Input Block Start
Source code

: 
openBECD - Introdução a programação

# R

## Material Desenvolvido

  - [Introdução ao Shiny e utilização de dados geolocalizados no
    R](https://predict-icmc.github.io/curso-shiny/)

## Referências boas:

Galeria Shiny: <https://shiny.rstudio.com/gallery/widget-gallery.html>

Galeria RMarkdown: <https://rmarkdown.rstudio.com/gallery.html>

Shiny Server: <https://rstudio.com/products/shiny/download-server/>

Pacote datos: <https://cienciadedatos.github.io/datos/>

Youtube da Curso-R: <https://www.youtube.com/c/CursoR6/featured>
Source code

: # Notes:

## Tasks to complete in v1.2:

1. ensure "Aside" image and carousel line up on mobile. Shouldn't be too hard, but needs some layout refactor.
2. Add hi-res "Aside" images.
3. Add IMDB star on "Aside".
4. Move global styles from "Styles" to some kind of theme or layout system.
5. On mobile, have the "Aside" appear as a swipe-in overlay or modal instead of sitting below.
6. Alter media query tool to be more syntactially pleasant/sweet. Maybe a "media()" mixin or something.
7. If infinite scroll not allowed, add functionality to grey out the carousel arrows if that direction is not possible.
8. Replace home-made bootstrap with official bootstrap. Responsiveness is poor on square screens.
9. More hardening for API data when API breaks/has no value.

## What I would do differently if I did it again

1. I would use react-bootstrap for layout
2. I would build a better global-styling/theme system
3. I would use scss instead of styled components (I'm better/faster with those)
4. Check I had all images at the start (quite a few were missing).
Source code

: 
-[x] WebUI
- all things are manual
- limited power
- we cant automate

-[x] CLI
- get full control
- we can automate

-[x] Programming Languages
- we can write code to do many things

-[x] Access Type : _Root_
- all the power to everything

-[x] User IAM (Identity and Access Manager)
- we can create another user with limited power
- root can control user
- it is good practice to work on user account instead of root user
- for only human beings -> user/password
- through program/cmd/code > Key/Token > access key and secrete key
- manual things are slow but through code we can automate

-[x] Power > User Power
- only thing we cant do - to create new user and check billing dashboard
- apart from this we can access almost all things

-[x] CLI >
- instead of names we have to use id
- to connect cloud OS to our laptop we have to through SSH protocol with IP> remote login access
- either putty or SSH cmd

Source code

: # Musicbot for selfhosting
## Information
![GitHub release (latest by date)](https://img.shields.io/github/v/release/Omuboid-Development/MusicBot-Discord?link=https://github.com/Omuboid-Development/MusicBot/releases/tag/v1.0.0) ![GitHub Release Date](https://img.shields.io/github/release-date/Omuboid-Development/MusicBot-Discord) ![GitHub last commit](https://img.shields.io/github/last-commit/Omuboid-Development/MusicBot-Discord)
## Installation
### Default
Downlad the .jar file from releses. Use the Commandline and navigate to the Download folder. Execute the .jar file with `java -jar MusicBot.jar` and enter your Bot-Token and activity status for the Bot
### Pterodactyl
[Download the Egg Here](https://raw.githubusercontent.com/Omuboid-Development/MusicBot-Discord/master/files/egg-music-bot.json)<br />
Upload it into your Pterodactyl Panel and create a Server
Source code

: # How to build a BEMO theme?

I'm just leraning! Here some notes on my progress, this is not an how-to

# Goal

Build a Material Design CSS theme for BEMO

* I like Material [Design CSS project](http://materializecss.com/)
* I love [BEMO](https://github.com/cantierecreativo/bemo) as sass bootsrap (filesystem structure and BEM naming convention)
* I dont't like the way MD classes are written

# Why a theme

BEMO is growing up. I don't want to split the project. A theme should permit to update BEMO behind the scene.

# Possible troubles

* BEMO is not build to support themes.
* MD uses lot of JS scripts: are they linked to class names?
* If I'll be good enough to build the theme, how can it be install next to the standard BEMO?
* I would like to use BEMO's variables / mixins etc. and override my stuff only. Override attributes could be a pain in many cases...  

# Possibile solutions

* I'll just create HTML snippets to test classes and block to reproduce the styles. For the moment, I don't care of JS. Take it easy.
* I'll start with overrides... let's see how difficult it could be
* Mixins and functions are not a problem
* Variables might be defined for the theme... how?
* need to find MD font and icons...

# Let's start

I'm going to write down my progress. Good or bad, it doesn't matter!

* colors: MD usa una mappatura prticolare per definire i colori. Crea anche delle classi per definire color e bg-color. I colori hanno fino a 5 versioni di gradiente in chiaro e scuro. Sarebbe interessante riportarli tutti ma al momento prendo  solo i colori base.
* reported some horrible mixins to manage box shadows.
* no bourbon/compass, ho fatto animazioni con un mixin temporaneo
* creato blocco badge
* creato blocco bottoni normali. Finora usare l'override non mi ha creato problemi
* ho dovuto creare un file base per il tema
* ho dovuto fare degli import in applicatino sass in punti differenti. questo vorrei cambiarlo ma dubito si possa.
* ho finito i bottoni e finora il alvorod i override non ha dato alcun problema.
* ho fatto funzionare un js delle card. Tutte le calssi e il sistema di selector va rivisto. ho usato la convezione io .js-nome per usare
Input Block End
(What you need to do): Take exactly the lines from the one containing "- we can write code to do many things" through the one containing "- it is good" in the data above, and output them with nothing added.

(Task answer):
- we can write code to do many things

-[x] Access Type : _Root_
- all the power to everything

-[x] User IAM (Identity and Access Manager)
- we can create another user with limited power
- root can control user
- it is good practice to work on user account instead of root user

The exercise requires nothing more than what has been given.